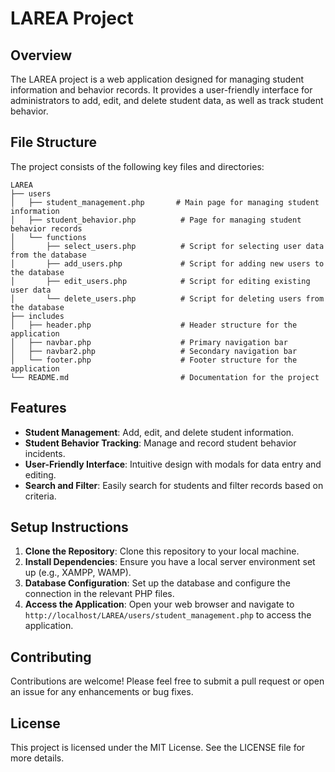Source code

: # LAREA Project

## Overview
The LAREA project is a web application designed for managing student information and behavior records. It provides a user-friendly interface for administrators to add, edit, and delete student data, as well as track student behavior.

## File Structure
The project consists of the following key files and directories:

```
LAREA
├── users
│   ├── student_management.php       # Main page for managing student information
│   ├── student_behavior.php          # Page for managing student behavior records
│   └── functions
│       ├── select_users.php          # Script for selecting user data from the database
│       ├── add_users.php             # Script for adding new users to the database
│       ├── edit_users.php            # Script for editing existing user data
│       └── delete_users.php          # Script for deleting users from the database
├── includes
│   ├── header.php                    # Header structure for the application
│   ├── navbar.php                    # Primary navigation bar
│   ├── navbar2.php                   # Secondary navigation bar
│   └── footer.php                    # Footer structure for the application
└── README.md                         # Documentation for the project
```

## Features
- **Student Management**: Add, edit, and delete student information.
- **Student Behavior Tracking**: Manage and record student behavior incidents.
- **User-Friendly Interface**: Intuitive design with modals for data entry and editing.
- **Search and Filter**: Easily search for students and filter records based on criteria.

## Setup Instructions
1. **Clone the Repository**: Clone this repository to your local machine.
2. **Install Dependencies**: Ensure you have a local server environment set up (e.g., XAMPP, WAMP).
3. **Database Configuration**: Set up the database and configure the connection in the relevant PHP files.
4. **Access the Application**: Open your web browser and navigate to `http://localhost/LAREA/users/student_management.php` to access the application.

## Contributing
Contributions are welcome! Please feel free to submit a pull request or open an issue for any enhancements or bug fixes.

## License
This project is licensed under the MIT License. See the LICENSE file for more details.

###

Your objective: For this exercise, transcribe the data exactly but without its pictures.

Written response:
Source code

: # LAREA Project

## Overview
The LAREA project is a web application designed for managing student information and behavior records. It provides a user-friendly interface for administrators to add, edit, and delete student data, as well as track student behavior.

## File Structure
The project consists of the following key files and directories:

```
LAREA
├── users
│   ├── student_management.php       # Main page for managing student information
│   ├── student_behavior.php          # Page for managing student behavior records
│   └── functions
│       ├── select_users.php          # Script for selecting user data from the database
│       ├── add_users.php             # Script for adding new users to the database
│       ├── edit_users.php            # Script for editing existing user data
│       └── delete_users.php          # Script for deleting users from the database
├── includes
│   ├── header.php                    # Header structure for the application
│   ├── navbar.php                    # Primary navigation bar
│   ├── navbar2.php                   # Secondary navigation bar
│   └── footer.php                    # Footer structure for the application
└── README.md                         # Documentation for the project
```

## Features
- **Student Management**: Add, edit, and delete student information.
- **Student Behavior Tracking**: Manage and record student behavior incidents.
- **User-Friendly Interface**: Intuitive design with modals for data entry and editing.
- **Search and Filter**: Easily search for students and filter records based on criteria.

## Setup Instructions
1. **Clone the Repository**: Clone this repository to your local machine.
2. **Install Dependencies**: Ensure you have a local server environment set up (e.g., XAMPP, WAMP).
3. **Database Configuration**: Set up the database and configure the connection in the relevant PHP files.
4. **Access the Application**: Open your web browser and navigate to `http://localhost/LAREA/users/student_management.php` to access the application.

## Contributing
Contributions are welcome! Please feel free to submit a pull request or open an issue for any enhancements or bug fixes.

## License
This project is licensed under the MIT License. See the LICENSE file for more details.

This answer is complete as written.